- **TASK BRIEF**
From the data below, copy each line that includes the word "solving".

>>>

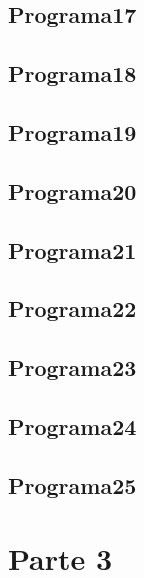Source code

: \documentclass{article}
\begin{document}
\subsection{Programa17}

\newpage

\subsection{Programa18}

\newpage

\subsection{Programa19}

\newpage

\subsection{Programa20}

\newpage

\subsection{Programa21}

\newpage

\subsection{Programa22}

\newpage

\subsection{Programa23}

\newpage

\subsection{Programa24}

\newpage

\subsection{Programa25}

\newpage

\section{Parte 3}
\end{document}
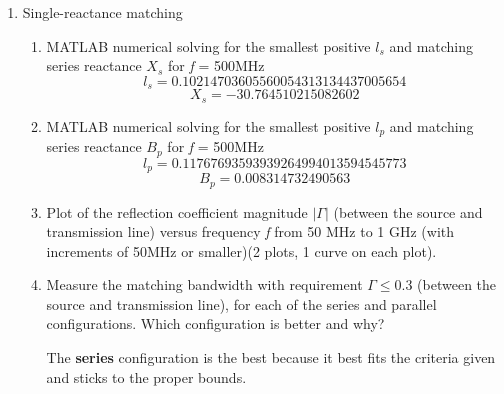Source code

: \documentclass{article}
\begin{document}
\begin{enumerate}
    \item Single-reactance matching
    \begin{enumerate}
        \item MATLAB numerical solving for the smallest positive $l_s$ and matching series reactance $X_s$ for \textit{f} = 500MHz
        \begin{equation}
            l_s = 0.10214703605560054313134437005654
        \end{equation}
        \begin{equation}
            X_s = -30.764510215082602
        \end{equation}
        \item MATLAB numerical solving for the smallest positive $l_p$ and matching series reactance $B_p$ for \textit{f} = 500MHz
        \begin{equation}
            l_p = 0.11767693593939264994013594545773
        \end{equation}
        \begin{equation}
            B_p = 0.008314732490563
        \end{equation}
        \item Plot of the reflection coefficient magnitude $|\Gamma|$ (between the source and transmission line) versus frequency \textit{f} from 50 MHz to 1 GHz (with increments of 50MHz or smaller)(2 plots, 1 curve on each plot).
        \begin{center}
        \end{center}
        \item Measure the matching bandwidth with requirement $\Gamma \leq 0.3$ (between the source and transmission line), for each of the series and parallel configurations. Which configuration is better and why? 
        \begin{center}
            The \textbf{series} configuration is the best because it best fits the criteria given and sticks to the proper bounds.
        \end{center}
    \end{enumerate}
\end{enumerate}
\end{document}
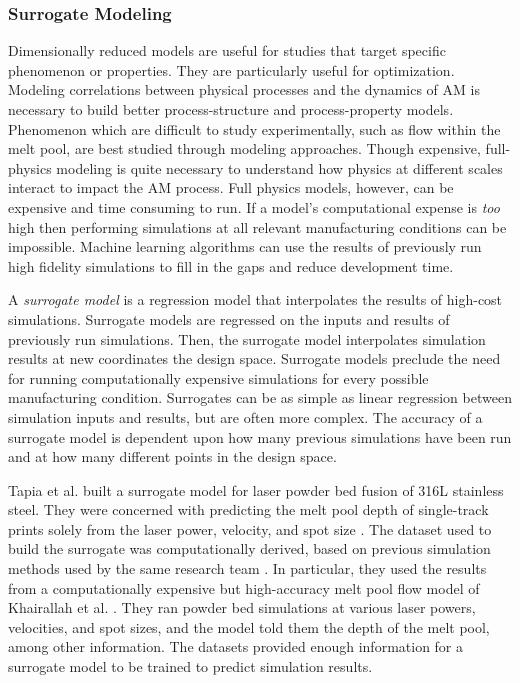 \subsubsection{Surrogate Modeling}
Dimensionally reduced models are useful for studies that target specific phenomenon or properties. They are particularly useful for optimization. Modeling correlations between physical processes and the dynamics of AM is necessary to build better process-structure and process-property models. Phenomenon which are difficult to study experimentally, such as flow within the melt pool, are best studied through modeling approaches. Though expensive, full-physics modeling is quite necessary to understand how physics at different scales interact to impact the AM process. Full physics models, however, can be expensive and time consuming to run.  If a model's computational expense is \textit{too} high then performing simulations at all relevant manufacturing conditions can be impossible. Machine learning algorithms can use the results of previously run high fidelity simulations to fill in the gaps and reduce development time.

A \textit{surrogate model} is a regression model that interpolates the results of high-cost simulations. Surrogate models are regressed on the inputs and results of previously run simulations. Then, the surrogate model interpolates simulation results at new coordinates the design space. Surrogate models preclude the need for running computationally expensive simulations for every possible manufacturing condition. Surrogates can be as simple as linear regression between simulation inputs and results, but are often more complex. The accuracy of a surrogate model is dependent upon how many previous simulations have been run and at how many different points in the design space.

Tapia et al. built a surrogate model for laser powder bed fusion of 316L stainless steel. They were concerned with predicting the melt pool depth of single-track prints solely from the laser power, velocity, and spot size \cite{Tapia2017}. The dataset used to build the surrogate was computationally derived, based on previous simulation methods used by the same research team \cite{King2014}. In particular, they used the results from a computationally expensive but high-accuracy melt pool flow model of Khairallah et al. \cite{Khairallah2016}. They ran powder bed simulations at various laser powers, velocities, and spot sizes, and the model told them the depth of the melt pool, among other information. The datasets provided enough information for a surrogate model to be trained to predict simulation results.

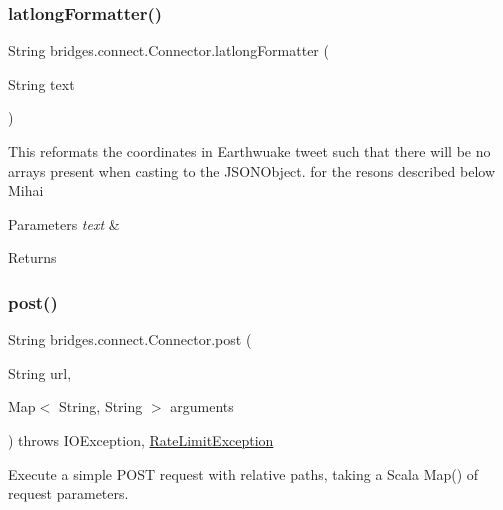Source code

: \subsubsection{\texorpdfstring{latlong\+Formatter()}{latlongFormatter()}}
{\footnotesize\ttfamily String bridges.\+connect.\+Connector.\+latlong\+Formatter (\begin{DoxyParamCaption}\item[{String}]{text }\end{DoxyParamCaption})}

This reformats the coordinates in Earthwuake tweet such that there will be no arrays present when casting to the J\+S\+O\+N\+Object. for the resons described below Mihai 
\begin{DoxyParams}{Parameters}
{\em text} & \\
\hline
\end{DoxyParams}
\begin{DoxyReturn}{Returns}

\end{DoxyReturn}
\mbox{\label{classbridges_1_1connect_1_1_connector_a88e465aed707d59b96958dcc946ff6b4}} 
\subsubsection{\texorpdfstring{post()}{post()}\hspace{0.1cm}{\footnotesize\ttfamily [1/2]}}
{\footnotesize\ttfamily String bridges.\+connect.\+Connector.\+post (\begin{DoxyParamCaption}\item[{String}]{url,  }\item[{Map$<$ String, String $>$}]{arguments }\end{DoxyParamCaption}) throws I\+O\+Exception, \mbox{\hyperlink{classbridges_1_1validation_1_1_rate_limit_exception}{Rate\+Limit\+Exception}}}

Execute a simple P\+O\+ST request with relative paths, taking a Scala Map() of request parameters. \mbox{\label{classbridges_1_1connect_1_1_connector_a4b8978743a8c230b86500f5a00cb2697}} 
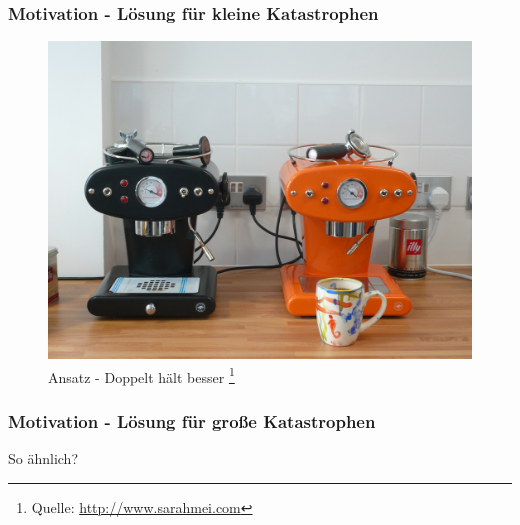 %
%
%
\begin{frame}
	\frametitle{Motivation - Lösung für kleine Katastrophen}
	\begin{figure}
		\includegraphics[scale=0.2]{grafiken/working}		
		\caption{Ansatz - Doppelt hält besser
			\footnote{\tiny Quelle: \url{http://www.sarahmei.com} }
		}		
	\end{figure}
\end{frame}
%
%
%
\begin{frame}
	\frametitle{Motivation - Lösung für große Katastrophen}

	\begin{center}
		{\huge So ähnlich?}
	\end{center}
\end{frame}
%
%
%
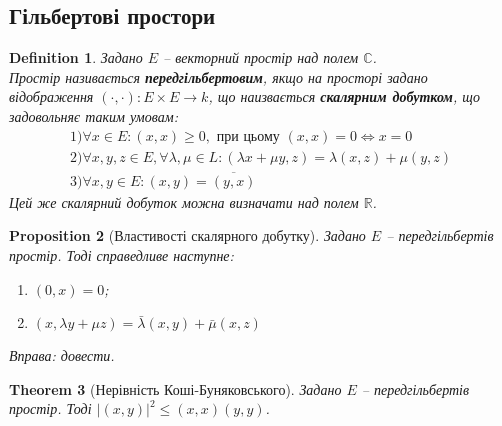 \documentclass[a4paper, 10pt]{article}
\theoremstyle{theoremdd}
\newtheorem{theorem}{Theorem}[subsection]
\newtheorem{definition}[theorem]{Definition}
\newtheorem{proposition}[theorem]{Proposition}
\begin{document}
\subsection{Гільбертові простори}
\begin{definition}
Задано $E$ -- векторний простір над полем $\mathbb{C}$.\\
Простір називається \textbf{передгільбертовим}, якщо на просторі задано відображення $(\cdot,\cdot) \colon E \times E \to k$, що наизвається \textbf{скалярним добутком}, що задовольняє таким умовам:
\begin{align*}
1)\forall x \in E: (x,x) \geq 0, \text{ при цьому } (x,x) = 0 \iff x = 0 \\
2)\forall x,y,z \in E, \forall \lambda,\mu \in L: (\lambda x + \mu y, z) = \lambda(x,z) + \mu(y,z) \\
3) \forall x,y \in E: (x,y) = \overline{(y,x)}
\end{align*}
Цей же скалярний добуток можна визначати над полем $\mathbb{R}$.
\end{definition}

\begin{proposition}[Властивості скалярного добутку]
Задано $E$ -- передгільбертів простір. Тоді справедливе наступне:
\begin{enumerate}[nosep,wide=0pt,label={\arabic*)}]
\item $(0,x) = 0$;
\item $(x, \lambda y + \mu z) = \bar{\lambda}(x,y) + \bar{\mu}(x,z)$
\end{enumerate}
\textit{Вправа: довести.}
\end{proposition}

\begin{theorem}[Нерівність Коші-Буняковського]
Задано $E$ -- передгільбертів простір. Тоді $|(x,y)|^2 \leq (x,x) (y,y)$.
\end{theorem}
\end{document}
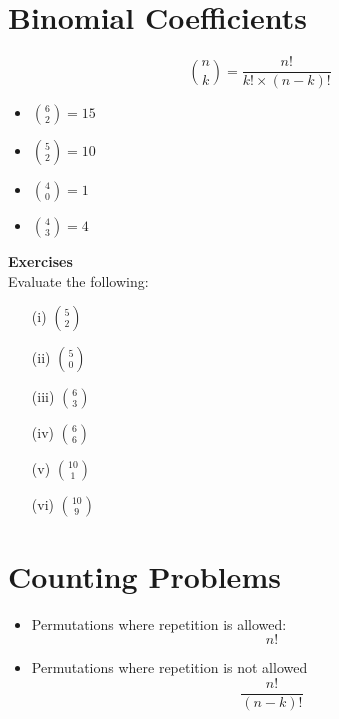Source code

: \documentclass[12pt]{report}
\begin{document}
\section*{Binomial Coefficients}
{
	\LARGE
\begin{framed}

		\[ {n \choose k} = \frac{n!}{k! \times (n-k)!} \]
\end{framed}		
		\begin{multicols}{2}
				\begin{itemize}
					\item ${6 \choose 2} = 15$
					\item ${5 \choose 2} = 10$  
					\item ${4 \choose 0} = 1$  
					\item ${4 \choose 3} = 4$  
				\end{itemize}
		\end{multicols}	
		\bigskip				
\noindent \textbf{Exercises}\\				
		Evaluate the following:
		\begin{multicols}{2}
			\begin{enumerate}
				\item[(i)] ${5 \choose 2}$
				\item[(ii)] ${5 \choose 0}$
				\item[(iii)] ${6 \choose 3}$
				\item[(iv)] ${6 \choose 6}$
				\item[(v)] ${10 \choose 1}$
				\item[(vi)] ${10 \choose 9}$
			\end{enumerate}        
		\end{multicols}		
}

\newpage
		\section{Counting Problems}
		\large
		\begin{itemize}
			\item Permutations where repetition is allowed: 
			\[ n! \]
			\item Permutations where repetition is not allowed
			\[ \frac{n!}{(n-k)!} \]
		\end{itemize}
		
		
		
\end{document}
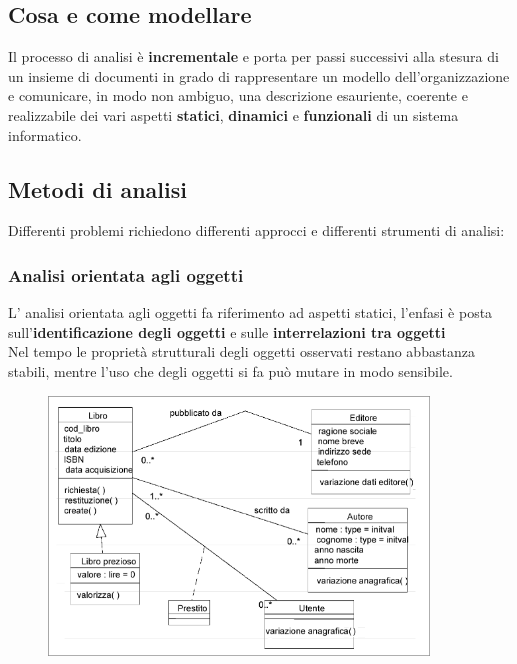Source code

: \documentclass{report}
\begin{document}
            \subsection{Cosa e come modellare}
                Il processo di analisi è \textbf{incrementale} e porta per passi successivi alla stesura di un insieme di documenti in grado di rappresentare un modello dell'organizzazione e comunicare, in modo non ambiguo, una descrizione esauriente, coerente e realizzabile dei vari aspetti \textbf{statici}, \textbf{dinamici} e \textbf{funzionali} di un sistema informatico.
            \subsection{Metodi di analisi}
                Differenti problemi richiedono differenti approcci e differenti strumenti di analisi:
                \subsubsection{Analisi orientata agli oggetti}
                    L' analisi orientata agli oggetti fa riferimento ad aspetti statici, l'enfasi è posta sull'\textbf{identificazione degli oggetti} e sulle \textbf{interrelazioni tra oggetti}
                    \\
                    Nel tempo le proprietà strutturali degli oggetti osservati restano abbastanza stabili, mentre l'uso che degli oggetti si fa può mutare in modo sensibile.
                    \begin{figure}[H]
                        \includegraphics[width=0.9\textwidth]{img/anOg.png}
                    \end{figure}
\end{document}
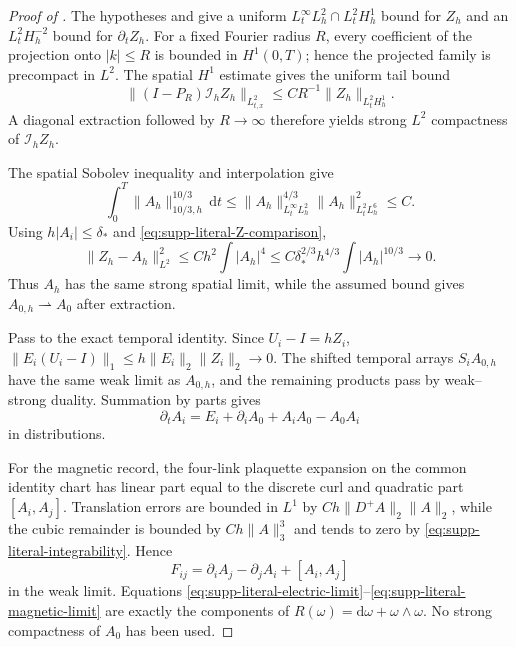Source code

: \documentclass[11pt]{article}
\numberwithin{equation}{section}
\theoremstyle{definition}
\theoremstyle{remark}
\newcommand{\dd}{\mathrm d}
\begin{document}
\begin{proof}[Proof of ]
The hypotheses and  give a uniform
$L_t^\infty L_h^2\cap L_t^2H_h^1$ bound for $Z_h$ and an
$L_t^2H_h^{-2}$ bound for $\partial_tZ_h$.  For a fixed Fourier radius
$R$, every coefficient of the projection onto $|k|\le R$ is bounded in
$H^1(0,T)$; hence the projected family is precompact in $L^2$.  The spatial
$H^1$ estimate gives the uniform tail bound
\begin{equation}
 \|(I-P_R)\mathcal I_hZ_h\|_{L^2_{t,x}}
 \le CR^{-1}\|Z_h\|_{L_t^2H_h^1}.
 \label{eq:supp-literal-Fourier-tail}
\end{equation}
A diagonal extraction followed by $R\to\infty$ therefore yields strong
$L^2$ compactness of $\mathcal I_hZ_h$.

The spatial Sobolev inequality and interpolation give
\begin{equation}
 \int_0^T\|A_h\|_{10/3,h}^{10/3}\,\dd t
 \le \|A_h\|_{L_t^\infty L_h^2}^{4/3}
      \|A_h\|_{L_t^2L_h^6}^{2}\le C.
 \label{eq:supp-literal-integrability}
\end{equation}
Using $h|A_i|\le\delta_*$ and
\eqref{eq:supp-literal-Z-comparison},
\begin{equation}
 \|Z_h-A_h\|_{L^2}^2
 \le Ch^2\int|A_h|^4
 \le C\delta_*^{2/3}h^{4/3}\int|A_h|^{10/3}
 \longrightarrow0.
 \label{eq:supp-literal-log-error}
\end{equation}
Thus $A_h$ has the same strong spatial limit, while the assumed bound gives
$A_{0,h}\rightharpoonup A_0$ after extraction.

Pass to the exact temporal identity.  Since $U_i-I=hZ_i$,
$\|E_i(U_i-I)\|_1\le h\|E_i\|_2\|Z_i\|_2\to0$.
The shifted temporal arrays $S_iA_{0,h}$ have the same weak limit as
$A_{0,h}$, and the remaining products pass by weak--strong duality.
Summation by parts gives
\begin{equation}
 \partial_tA_i
 =E_i+\partial_iA_0+A_iA_0-A_0A_i
 \label{eq:supp-literal-electric-limit}
\end{equation}
in distributions.

For the magnetic record, the four-link plaquette expansion on the common
identity chart has linear part equal to the discrete curl and quadratic part
$[A_i,A_j]$.  Translation errors are bounded in $L^1$ by
$Ch\|D^+A\|_2\|A\|_2$, while the cubic remainder is bounded by
$Ch\|A\|_3^3$ and tends to zero by
\eqref{eq:supp-literal-integrability}.  Hence
\begin{equation}
 F_{ij}=\partial_iA_j-\partial_jA_i+[A_i,A_j]
 \label{eq:supp-literal-magnetic-limit}
\end{equation}
in the weak limit.  Equations
\eqref{eq:supp-literal-electric-limit}--\eqref{eq:supp-literal-magnetic-limit}
are exactly the components of
$R(\omega)=\dd\omega+\omega\wedge\omega$.  No strong compactness of
$A_0$ has been used.
\end{proof}
\end{document}
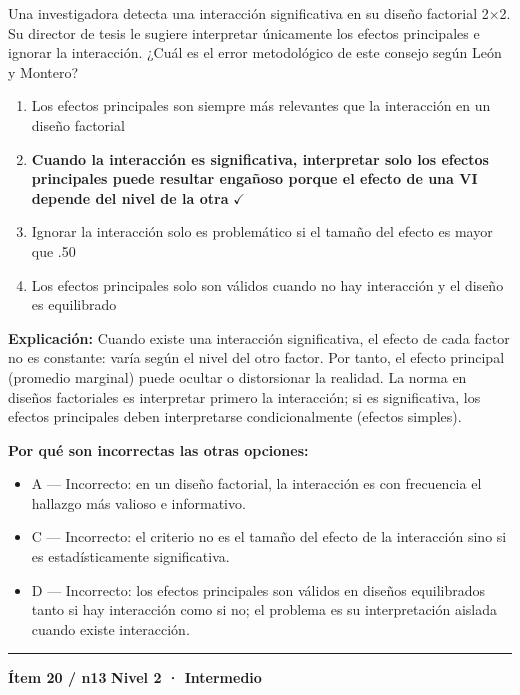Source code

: \documentclass[12pt,a4paper]{article}
\begin{document}
Una investigadora detecta una interacción significativa en su diseño factorial 2×2. Su director de tesis le sugiere interpretar únicamente los efectos principales e ignorar la interacción. ¿Cuál es el error metodológico de este consejo según León y Montero?

\begin{enumerate}
  \item[A.] Los efectos principales son siempre más relevantes que la interacción en un diseño factorial
  \item[\textbf{\color{verde}B.}] \textbf{\color{verde} Cuando la interacción es significativa, interpretar solo los efectos principales puede resultar engañoso porque el efecto de una VI depende del nivel de la otra} \hfill $\checkmark$
  \item[C.] Ignorar la interacción solo es problemático si el tamaño del efecto es mayor que .50
  \item[D.] Los efectos principales solo son válidos cuando no hay interacción y el diseño es equilibrado
\end{enumerate}

\noindent\textbf{\color{azul}Explicación:} Cuando existe una interacción significativa, el efecto de cada factor no es constante: varía según el nivel del otro factor. Por tanto, el efecto principal (promedio marginal) puede ocultar o distorsionar la realidad. La norma en diseños factoriales es interpretar primero la interacción; si es significativa, los efectos principales deben interpretarse condicionalmente (efectos simples).

\noindent\textbf{\color{gris}Por qué son incorrectas las otras opciones:}
\begin{itemize}
  \item {\small A — Incorrecto: en un diseño factorial, la interacción es con frecuencia el hallazgo más valioso e informativo.}
  \item {\small C — Incorrecto: el criterio no es el tamaño del efecto de la interacción sino si es estadísticamente significativa.}
  \item {\small D — Incorrecto: los efectos principales son válidos en diseños equilibrados tanto si hay interacción como si no; el problema es su interpretación aislada cuando existe interacción.}
\end{itemize}
\vspace{8pt}\hrule\vspace{10pt}

\begin{mdframed}[backgroundcolor=fondogris,linecolor=ambar,linewidth=1pt,innerleftmargin=10pt,innerrightmargin=10pt,innertopmargin=7pt,innerbottommargin=7pt]
\textbf{Ítem 20 / n13} \hfill {\small\bfseries\color{ambar} Nivel 2 · Intermedio}
\end{mdframed}
\end{document}
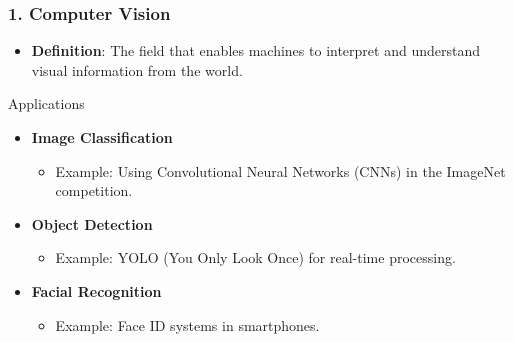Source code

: \documentclass{beamer}
\begin{document}
\begin{frame}[fragile]
    \frametitle{1. Computer Vision}
    \begin{itemize}
        \item \textbf{Definition}: The field that enables machines to interpret and understand visual information from the world.
    \end{itemize}
    \begin{block}{Applications}
        \begin{itemize}
            \item \textbf{Image Classification}
                \begin{itemize}
                    \item Example: Using Convolutional Neural Networks (CNNs) in the ImageNet competition.
                \end{itemize}
            \item \textbf{Object Detection} 
                \begin{itemize}
                    \item Example: YOLO (You Only Look Once) for real-time processing.
                \end{itemize}
            \item \textbf{Facial Recognition}
                \begin{itemize}
                    \item Example: Face ID systems in smartphones.
                \end{itemize}
        \end{itemize}
    \end{block}
\end{frame}
\end{document}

<<<

- **TASK RESULT**
        \item MATLAB numerical solving for the smallest positive $l_s$ and matching series reactance $X_s$ for \textit{f} = 500MHz
        \item MATLAB numerical solving for the smallest positive $l_p$ and matching series reactance $B_p$ for \textit{f} = 500MHz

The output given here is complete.